== What you need to do ==
Lines with the word "found" are the ones wanted. Copy each of them from the entries below.

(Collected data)
· · ·
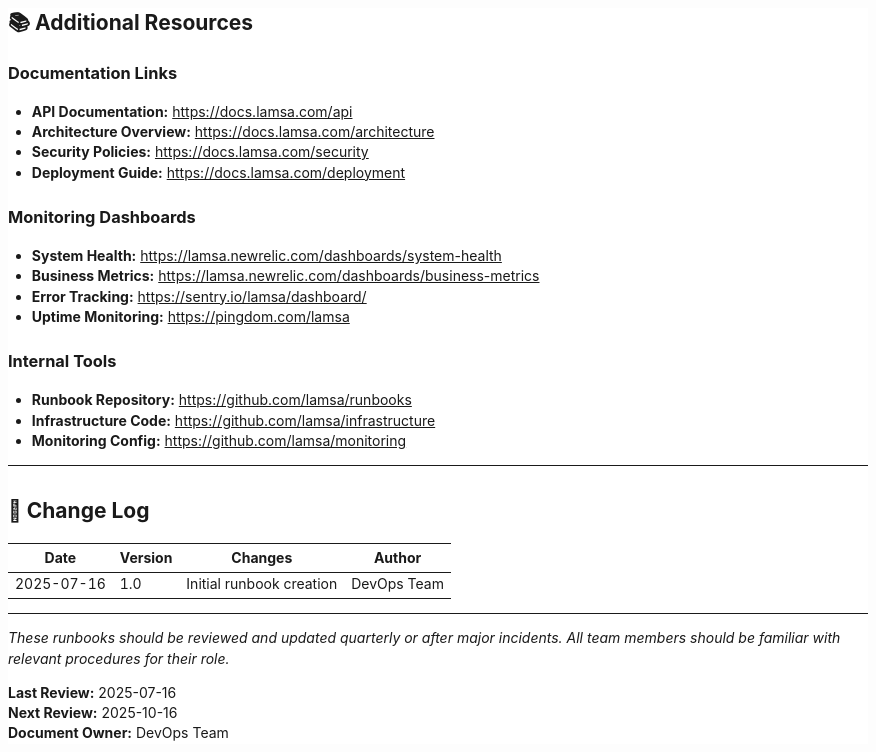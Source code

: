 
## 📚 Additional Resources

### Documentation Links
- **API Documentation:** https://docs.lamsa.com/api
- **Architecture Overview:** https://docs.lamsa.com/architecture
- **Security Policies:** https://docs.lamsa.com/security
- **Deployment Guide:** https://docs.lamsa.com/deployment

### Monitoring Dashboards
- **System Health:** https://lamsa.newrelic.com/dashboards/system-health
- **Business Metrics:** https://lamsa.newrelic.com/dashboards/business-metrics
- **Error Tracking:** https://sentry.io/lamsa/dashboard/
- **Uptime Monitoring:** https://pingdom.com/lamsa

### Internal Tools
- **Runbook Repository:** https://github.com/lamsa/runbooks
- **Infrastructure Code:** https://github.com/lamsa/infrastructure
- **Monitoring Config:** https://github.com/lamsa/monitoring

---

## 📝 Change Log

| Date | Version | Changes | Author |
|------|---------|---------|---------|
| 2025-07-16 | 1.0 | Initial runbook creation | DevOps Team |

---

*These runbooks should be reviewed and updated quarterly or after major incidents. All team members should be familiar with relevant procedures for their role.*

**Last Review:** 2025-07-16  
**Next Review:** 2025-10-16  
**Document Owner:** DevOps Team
· · ·
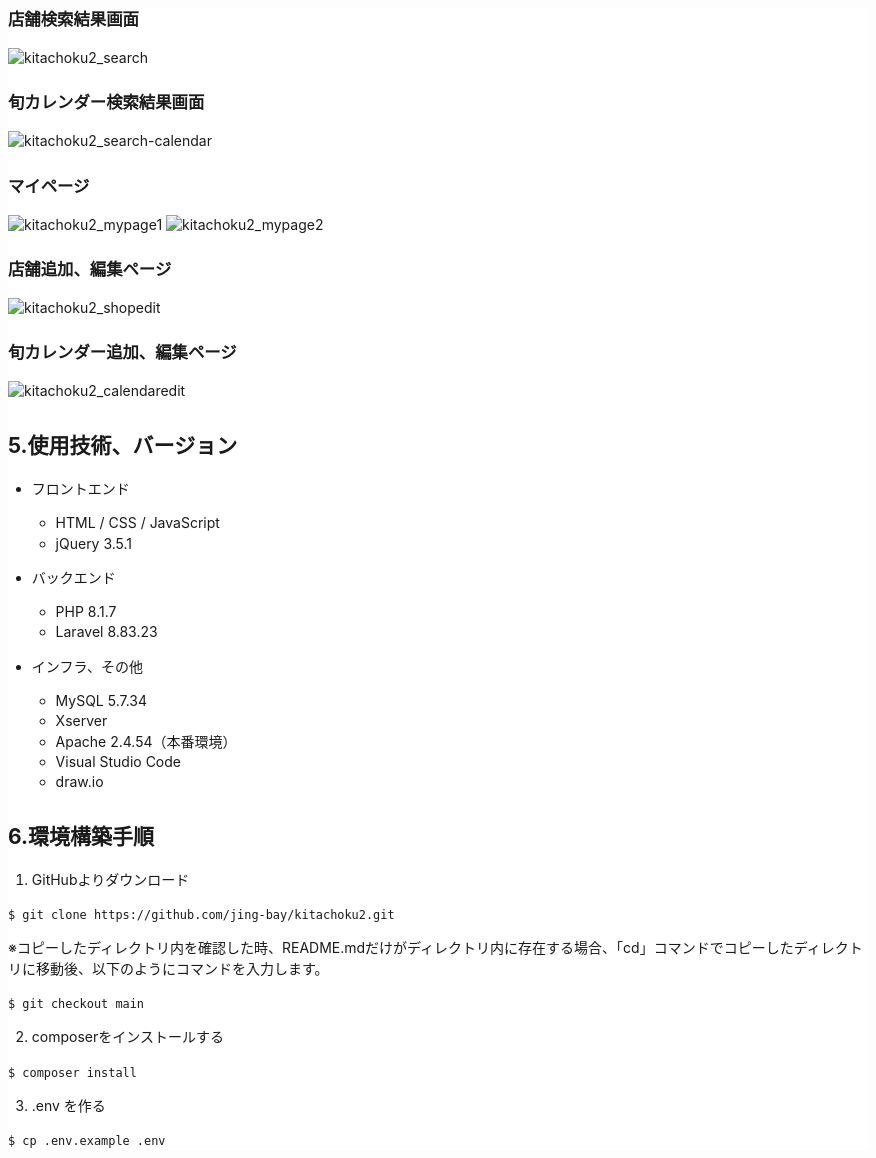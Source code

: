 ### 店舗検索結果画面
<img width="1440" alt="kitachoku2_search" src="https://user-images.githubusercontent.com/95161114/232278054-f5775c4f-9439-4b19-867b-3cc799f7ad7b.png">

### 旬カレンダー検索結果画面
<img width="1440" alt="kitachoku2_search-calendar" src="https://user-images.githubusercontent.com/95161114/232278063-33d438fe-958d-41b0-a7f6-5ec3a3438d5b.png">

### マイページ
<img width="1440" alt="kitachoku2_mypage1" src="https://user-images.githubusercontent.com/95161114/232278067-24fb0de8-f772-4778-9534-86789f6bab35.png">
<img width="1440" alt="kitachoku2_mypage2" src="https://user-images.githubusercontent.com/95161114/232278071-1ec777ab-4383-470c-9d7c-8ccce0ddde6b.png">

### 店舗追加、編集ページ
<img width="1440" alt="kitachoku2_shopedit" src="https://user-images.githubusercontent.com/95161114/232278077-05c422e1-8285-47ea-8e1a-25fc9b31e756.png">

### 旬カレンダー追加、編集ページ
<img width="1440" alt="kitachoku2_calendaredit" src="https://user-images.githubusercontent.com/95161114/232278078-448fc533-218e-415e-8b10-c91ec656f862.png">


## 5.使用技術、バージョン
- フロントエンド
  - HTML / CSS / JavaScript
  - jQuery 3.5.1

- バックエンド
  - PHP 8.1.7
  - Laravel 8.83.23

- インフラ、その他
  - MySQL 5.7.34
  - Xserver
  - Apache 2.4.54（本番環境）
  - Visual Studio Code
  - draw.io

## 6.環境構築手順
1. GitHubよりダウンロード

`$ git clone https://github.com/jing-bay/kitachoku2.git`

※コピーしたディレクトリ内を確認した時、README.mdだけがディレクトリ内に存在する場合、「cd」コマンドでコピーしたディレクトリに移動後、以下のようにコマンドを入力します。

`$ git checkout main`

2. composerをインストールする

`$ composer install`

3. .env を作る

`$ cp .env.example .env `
· · ·
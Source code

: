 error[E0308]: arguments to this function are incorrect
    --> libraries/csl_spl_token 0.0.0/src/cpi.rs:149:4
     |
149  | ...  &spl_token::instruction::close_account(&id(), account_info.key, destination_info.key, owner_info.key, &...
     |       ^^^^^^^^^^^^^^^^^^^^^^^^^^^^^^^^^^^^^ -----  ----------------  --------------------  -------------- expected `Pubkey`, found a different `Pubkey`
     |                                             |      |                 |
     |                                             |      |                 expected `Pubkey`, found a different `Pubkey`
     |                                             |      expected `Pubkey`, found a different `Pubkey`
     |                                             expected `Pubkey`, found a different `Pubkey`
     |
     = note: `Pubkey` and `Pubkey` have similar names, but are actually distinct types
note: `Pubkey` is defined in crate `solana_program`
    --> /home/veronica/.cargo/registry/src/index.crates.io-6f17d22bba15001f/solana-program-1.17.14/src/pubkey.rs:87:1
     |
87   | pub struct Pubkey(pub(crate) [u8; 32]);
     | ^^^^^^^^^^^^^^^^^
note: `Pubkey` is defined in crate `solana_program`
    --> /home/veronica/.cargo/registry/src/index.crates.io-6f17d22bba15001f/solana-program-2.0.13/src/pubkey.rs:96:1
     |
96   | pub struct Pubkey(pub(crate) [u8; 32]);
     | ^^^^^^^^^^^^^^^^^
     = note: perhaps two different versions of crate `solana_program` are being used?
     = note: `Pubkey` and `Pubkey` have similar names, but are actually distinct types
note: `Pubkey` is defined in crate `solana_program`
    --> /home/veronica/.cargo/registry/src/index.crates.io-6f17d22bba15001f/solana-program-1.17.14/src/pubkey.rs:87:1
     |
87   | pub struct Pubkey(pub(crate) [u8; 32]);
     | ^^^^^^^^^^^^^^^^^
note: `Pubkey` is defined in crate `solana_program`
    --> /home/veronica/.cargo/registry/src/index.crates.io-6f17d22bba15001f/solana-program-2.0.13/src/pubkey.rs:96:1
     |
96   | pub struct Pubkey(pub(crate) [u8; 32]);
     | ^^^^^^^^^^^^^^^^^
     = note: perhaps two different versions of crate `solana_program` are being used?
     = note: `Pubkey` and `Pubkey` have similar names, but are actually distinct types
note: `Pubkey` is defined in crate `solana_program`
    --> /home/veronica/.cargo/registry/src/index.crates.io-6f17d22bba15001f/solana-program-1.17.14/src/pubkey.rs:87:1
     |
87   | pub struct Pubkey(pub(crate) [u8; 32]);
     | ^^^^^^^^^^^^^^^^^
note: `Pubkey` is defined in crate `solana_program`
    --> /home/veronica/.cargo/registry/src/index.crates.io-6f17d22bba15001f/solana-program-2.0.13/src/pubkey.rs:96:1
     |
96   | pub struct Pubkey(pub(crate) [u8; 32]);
· · ·
== Answer area ==
     |       ^^^^^^^^^^^^^^^^^^^^^^^^^^^^^^^^^^^^^ -----  ----------------  --------------------  -------------- expected `Pubkey`, found a different `Pubkey`
     |                                             |      |                 expected `Pubkey`, found a different `Pubkey`
     |                                             |      expected `Pubkey`, found a different `Pubkey`
     |                                             expected `Pubkey`, found a different `Pubkey`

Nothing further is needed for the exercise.